| DATASET CONTENT |

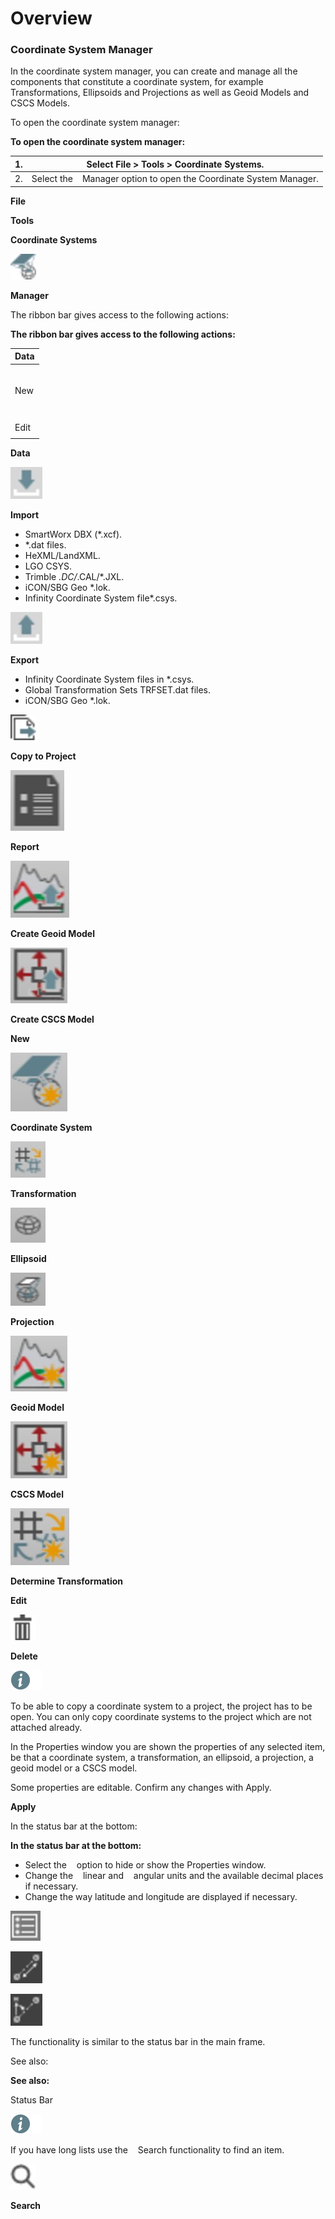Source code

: # Overview

### Coordinate System Manager

In the coordinate system manager, you can create and manage all the components that constitute a coordinate system, for example Transformations, Ellipsoids and Projections as well as Geoid Models and CSCS Models.

To open the coordinate system manager:

**To open the coordinate system manager:**

| 1. | Select File > Tools > Coordinate Systems. |
| --- | --- |
| 2. | Select the    Manager option to open the Coordinate System Manager. |

**File**

**Tools**

**Coordinate Systems**

![Image](graphics/00466007.jpg)

**Manager**

The ribbon bar gives access to the following actions:

**The ribbon bar gives access to the following actions:**

| Data |
| --- |
|  | Import existing coordinate systems from:SmartWorx DBX (*.xcf).*.dat files.HeXML/LandXML.LGO CSYS.Trimble *.DC/*.CAL/*.JXL.iCON/SBG Geo *.lok.Infinity Coordinate System file*.csys. |
|  | Export coordinates systems as:Infinity Coordinate System files in *.csys.Global Transformation Sets TRFSET.dat files.iCON/SBG Geo *.lok. |
|  | Copy to Project, to copy selected coordinate systems to the current project. |
|  | Report, to get a coordinate system report. |
|  | Create Geoid Model, to create a new geoid model. |
|  | Create CSCS Model, to create a new CSCS model. |
| New |
|  | Coordinate System, to create a new coordinate system. |
|  | Transformation, to create a new transformation. |
|  | Ellipsoid, to create a new ellipsoid. |
|  | Projection, to create a new projection. |
|  | Geoid Model, to create a new geoid model. |
|  | CSCS Model, to create a new CSCS model. |
|  | Determine Transformation, to determine a new transformation. |
| Edit |
|  | Delete coordinate systems from the list. |

**Data**

![Image](graphics/00470316.jpg)

**Import**

- SmartWorx DBX (*.xcf).
- *.dat files.
- HeXML/LandXML.
- LGO CSYS.
- Trimble *.DC/*.CAL/*.JXL.
- iCON/SBG Geo *.lok.
- Infinity Coordinate System file*.csys.

![Image](graphics/00470319.jpg)

**Export**

- Infinity Coordinate System files in *.csys.
- Global Transformation Sets TRFSET.dat files.
- iCON/SBG Geo *.lok.

![Image](graphics/00470295.jpg)

**Copy to Project**

![Image](graphics/00516705.jpg)

**Report**

![Image](graphics/00516744.jpg)

**Create Geoid Model**

![Image](graphics/00516716.jpg)

**Create CSCS Model**

**New**

![Image](graphics/00516710.jpg)

**Coordinate System**

![Image](graphics/00516790.jpg)

**Transformation**

![Image](graphics/00521557.jpg)

**Ellipsoid**

![Image](graphics/00521564.jpg)

**Projection**

![Image](graphics/00516785.jpg)

**Geoid Model**

![Image](graphics/00516773.jpg)

**CSCS Model**

![Image](graphics/00516780.jpg)

**Determine Transformation**

**Edit**

![Image](graphics/00466361.jpg)

**Delete**

![Image](./data/icons/note.gif)

To be able to copy a coordinate system to a project, the project has to be open. You can only copy coordinate systems to the project which are not attached already.

In the Properties window you are shown the properties of any selected item, be that a coordinate system, a transformation, an ellipsoid, a projection, a geoid model or a CSCS model.

Some properties are editable. Confirm any changes with Apply.

**Apply**

In the status bar at the bottom:

**In the status bar at the bottom:**

- Select the    option to hide or show the Properties window.
- Change the    linear and    angular units and the available decimal places if necessary.
- Change the way latitude and longitude are displayed if necessary.

![Image](graphics/00467052.jpg)

![Image](graphics/00470331.jpg)

![Image](graphics/00470328.jpg)

The functionality is similar to the status bar in the main frame.

See also:

**See also:**

Status Bar

![Image](./data/icons/note.gif)

If you have long lists use the    Search functionality to find an item.

![Image](graphics/00466028.jpg)

**Search**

| WHAT THE TASK ASKS |
All of the records above are to be copied exactly, minus the pictures.

| EXERCISE RESPONSE |
Source code

: # Overview

### Coordinate System Manager

In the coordinate system manager, you can create and manage all the components that constitute a coordinate system, for example Transformations, Ellipsoids and Projections as well as Geoid Models and CSCS Models.

To open the coordinate system manager:

**To open the coordinate system manager:**

| 1. | Select File > Tools > Coordinate Systems. |
| --- | --- |
| 2. | Select the    Manager option to open the Coordinate System Manager. |

**File**

**Tools**

**Coordinate Systems**

![Image](graphics/00466007.jpg)

**Manager**

The ribbon bar gives access to the following actions:

**The ribbon bar gives access to the following actions:**

| Data |
| --- |
|  | Import existing coordinate systems from:SmartWorx DBX (*.xcf).*.dat files.HeXML/LandXML.LGO CSYS.Trimble *.DC/*.CAL/*.JXL.iCON/SBG Geo *.lok.Infinity Coordinate System file*.csys. |
|  | Export coordinates systems as:Infinity Coordinate System files in *.csys.Global Transformation Sets TRFSET.dat files.iCON/SBG Geo *.lok. |
|  | Copy to Project, to copy selected coordinate systems to the current project. |
|  | Report, to get a coordinate system report. |
|  | Create Geoid Model, to create a new geoid model. |
|  | Create CSCS Model, to create a new CSCS model. |
| New |
|  | Coordinate System, to create a new coordinate system. |
|  | Transformation, to create a new transformation. |
|  | Ellipsoid, to create a new ellipsoid. |
|  | Projection, to create a new projection. |
|  | Geoid Model, to create a new geoid model. |
|  | CSCS Model, to create a new CSCS model. |
|  | Determine Transformation, to determine a new transformation. |
| Edit |
|  | Delete coordinate systems from the list. |

**Data**

![Image](graphics/00470316.jpg)

**Import**

- SmartWorx DBX (*.xcf).
- *.dat files.
- HeXML/LandXML.
- LGO CSYS.
- Trimble *.DC/*.CAL/*.JXL.
- iCON/SBG Geo *.lok.
- Infinity Coordinate System file*.csys.

![Image](graphics/00470319.jpg)

**Export**

- Infinity Coordinate System files in *.csys.
- Global Transformation Sets TRFSET.dat files.
- iCON/SBG Geo *.lok.

![Image](graphics/00470295.jpg)

**Copy to Project**

![Image](graphics/00516705.jpg)

**Report**

![Image](graphics/00516744.jpg)

**Create Geoid Model**

![Image](graphics/00516716.jpg)

**Create CSCS Model**

**New**

![Image](graphics/00516710.jpg)

**Coordinate System**

![Image](graphics/00516790.jpg)

**Transformation**

![Image](graphics/00521557.jpg)

**Ellipsoid**

![Image](graphics/00521564.jpg)

**Projection**

![Image](graphics/00516785.jpg)

**Geoid Model**

![Image](graphics/00516773.jpg)

**CSCS Model**

![Image](graphics/00516780.jpg)

**Determine Transformation**

**Edit**

![Image](graphics/00466361.jpg)

**Delete**

![Image](./data/icons/note.gif)

To be able to copy a coordinate system to a project, the project has to be open. You can only copy coordinate systems to the project which are not attached already.

In the Properties window you are shown the properties of any selected item, be that a coordinate system, a transformation, an ellipsoid, a projection, a geoid model or a CSCS model.

Some properties are editable. Confirm any changes with Apply.

**Apply**

In the status bar at the bottom:

**In the status bar at the bottom:**

- Select the    option to hide or show the Properties window.
- Change the    linear and    angular units and the available decimal places if necessary.
- Change the way latitude and longitude are displayed if necessary.

![Image](graphics/00467052.jpg)

![Image](graphics/00470331.jpg)

![Image](graphics/00470328.jpg)

The functionality is similar to the status bar in the main frame.

See also:

**See also:**

Status Bar

![Image](./data/icons/note.gif)

If you have long lists use the    Search functionality to find an item.

![Image](graphics/00466028.jpg)

**Search**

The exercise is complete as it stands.